RFR(L): 8218628: Add detailed message to NullPointerException describing what is null.
goetz.lindenmaier at sap.com
Mon Apr 1 07:12:06 UTC 2019
> -----Original Message-----
> From: Peter Levart <peter.levart at gmail.com>
> Sent: Freitag, 29. März 2019 16:44
> To: Lindenmaier, Goetz <goetz.lindenmaier at sap.com>; 'Mandy Chung'
> <mandy.chung at oracle.com>
> Cc: core-libs-dev at openjdk.java.net; maurizio.cimadamore at oracle.com;
> hotspot-runtime-dev at openjdk.java.net
> Subject: Re: RFR(L): 8218628: Add detailed message to NullPointerException
> describing what is null.
> On 3/29/19 4:36 PM, Peter Levart wrote:
> > On 3/29/19 8:49 AM, Lindenmaier, Goetz wrote:
> >> So I want to withdraw my claim that NPEs are thrown frequently.
> >> Probably I was biased by my compiler construction background,
> >> remembering NPE checks are all over the place in the code.

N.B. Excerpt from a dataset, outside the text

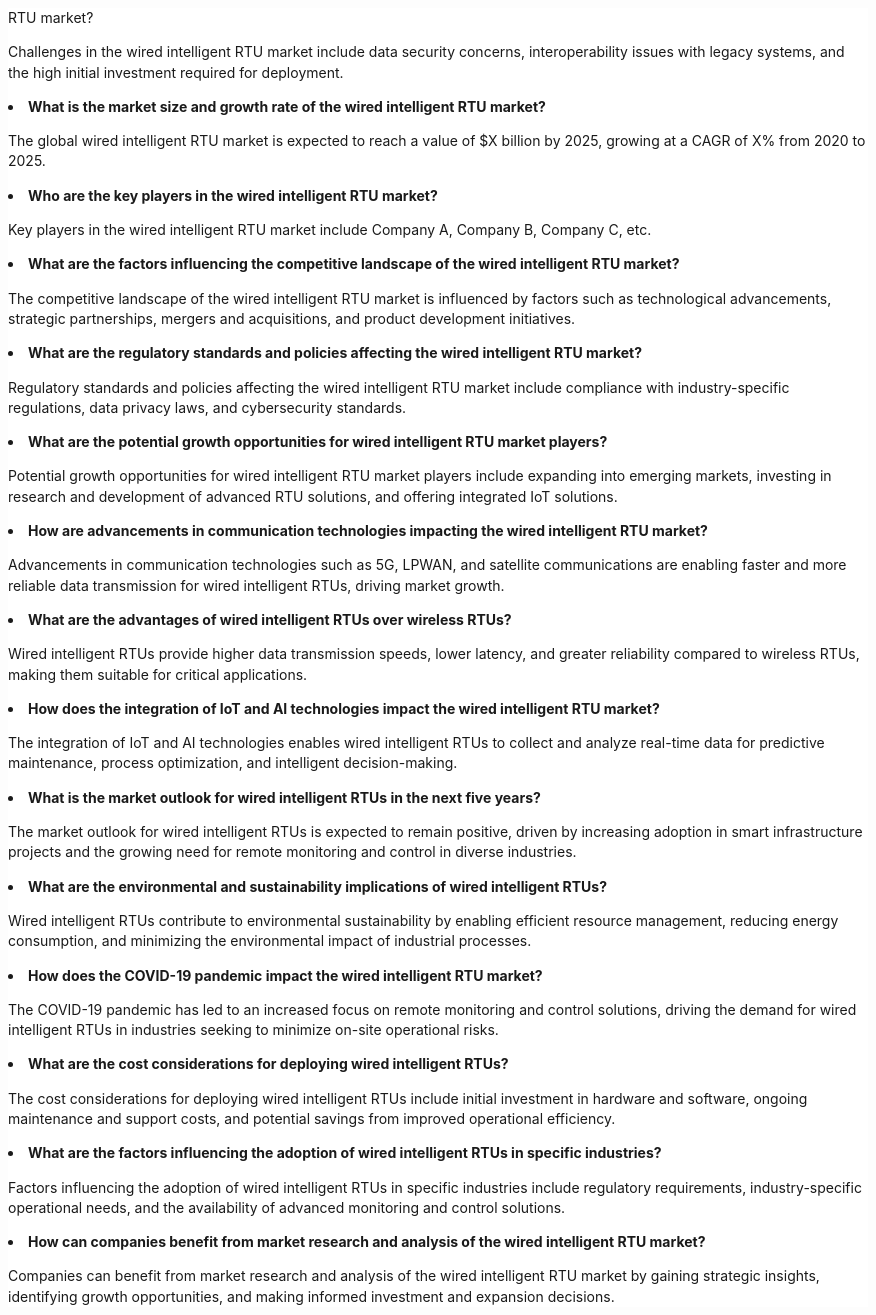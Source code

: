 RTU market?</strong></li> <p>Challenges in the wired intelligent RTU market include data security concerns, interoperability issues with legacy systems, and the high initial investment required for deployment.</p> <li><strong>What is the market size and growth rate of the wired intelligent RTU market?</strong></li> <p>The global wired intelligent RTU market is expected to reach a value of $X billion by 2025, growing at a CAGR of X% from 2020 to 2025.</p> <li><strong>Who are the key players in the wired intelligent RTU market?</strong></li> <p>Key players in the wired intelligent RTU market include Company A, Company B, Company C, etc.</p> <li><strong>What are the factors influencing the competitive landscape of the wired intelligent RTU market?</strong></li> <p>The competitive landscape of the wired intelligent RTU market is influenced by factors such as technological advancements, strategic partnerships, mergers and acquisitions, and product development initiatives.</p> <li><strong>What are the regulatory standards and policies affecting the wired intelligent RTU market?</strong></li> <p>Regulatory standards and policies affecting the wired intelligent RTU market include compliance with industry-specific regulations, data privacy laws, and cybersecurity standards.</p> <li><strong>What are the potential growth opportunities for wired intelligent RTU market players?</strong></li> <p>Potential growth opportunities for wired intelligent RTU market players include expanding into emerging markets, investing in research and development of advanced RTU solutions, and offering integrated IoT solutions.</p> <li><strong>How are advancements in communication technologies impacting the wired intelligent RTU market?</strong></li> <p>Advancements in communication technologies such as 5G, LPWAN, and satellite communications are enabling faster and more reliable data transmission for wired intelligent RTUs, driving market growth.</p> <li><strong>What are the advantages of wired intelligent RTUs over wireless RTUs?</strong></li> <p>Wired intelligent RTUs provide higher data transmission speeds, lower latency, and greater reliability compared to wireless RTUs, making them suitable for critical applications.</p> <li><strong>How does the integration of IoT and AI technologies impact the wired intelligent RTU market?</strong></li> <p>The integration of IoT and AI technologies enables wired intelligent RTUs to collect and analyze real-time data for predictive maintenance, process optimization, and intelligent decision-making.</p> <li><strong>What is the market outlook for wired intelligent RTUs in the next five years?</strong></li> <p>The market outlook for wired intelligent RTUs is expected to remain positive, driven by increasing adoption in smart infrastructure projects and the growing need for remote monitoring and control in diverse industries.</p> <li><strong>What are the environmental and sustainability implications of wired intelligent RTUs?</strong></li> <p>Wired intelligent RTUs contribute to environmental sustainability by enabling efficient resource management, reducing energy consumption, and minimizing the environmental impact of industrial processes.</p> <li><strong>How does the COVID-19 pandemic impact the wired intelligent RTU market?</strong></li> <p>The COVID-19 pandemic has led to an increased focus on remote monitoring and control solutions, driving the demand for wired intelligent RTUs in industries seeking to minimize on-site operational risks.</p> <li><strong>What are the cost considerations for deploying wired intelligent RTUs?</strong></li> <p>The cost considerations for deploying wired intelligent RTUs include initial investment in hardware and software, ongoing maintenance and support costs, and potential savings from improved operational efficiency.</p> <li><strong>What are the factors influencing the adoption of wired intelligent RTUs in specific industries?</strong></li> <p>Factors influencing the adoption of wired intelligent RTUs in specific industries include regulatory requirements, industry-specific operational needs, and the availability of advanced monitoring and control solutions.</p> <li><strong>How can companies benefit from market research and analysis of the wired intelligent RTU market?</strong></li> <p>Companies can benefit from market research and analysis of the wired intelligent RTU market by gaining strategic insights, identifying growth opportunities, and making informed investment and expansion decisions.</p> </ol></body></html></strong></p>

> >> But I think I can still keep the claim that the message is
> >> printed rarely.
> >> I'll adapt the JEP saying something like this:
> >> "While exceptions are supposed to be thrown rarely, i.e., only
> >> In exceptional situations, most are swallowed without ever
> >> looking at the message. Thus, overhead in getMessage() will
> >> not fall into account."
> > Is this really a realistic assumption? That NPE exceptions are mostly
> > swallowed in most programs despite the fact that swallowing exceptions
> > (and throwing them to control the flow) is an anti-pattern? Is
> > majority of code really so badly written? I would expect that most
> > programs contain an exception handler of some kind that at least logs
> > all unexpected exceptions.
> > I think JDK should assume that NPEs are not frequent in most well
> > written programs. Because in well written programs all unexpected
> > exceptions are at least logged somewhere and this alone guarantees
> > that programs are eventually "fixed" to not throw them frequently...
> > Regards, Peter
> So I would say that there are two kinds of programs (which kind is in
> majority doesn't matter):
> a - programs that throw and catch exceptions for exceptional situations
> only (i.e. non frequently) - they also print the exceptions' messages
> b - programs that throw and swallow exceptions frequently, but they
> mostly don't print their messages
> In either case .getMessage() is not called frequently for kind (a) and
> hopefully also for kind (b).
> Regards, Peter
I agree with this, and my numbers show
that the message is not printed frequently in any case.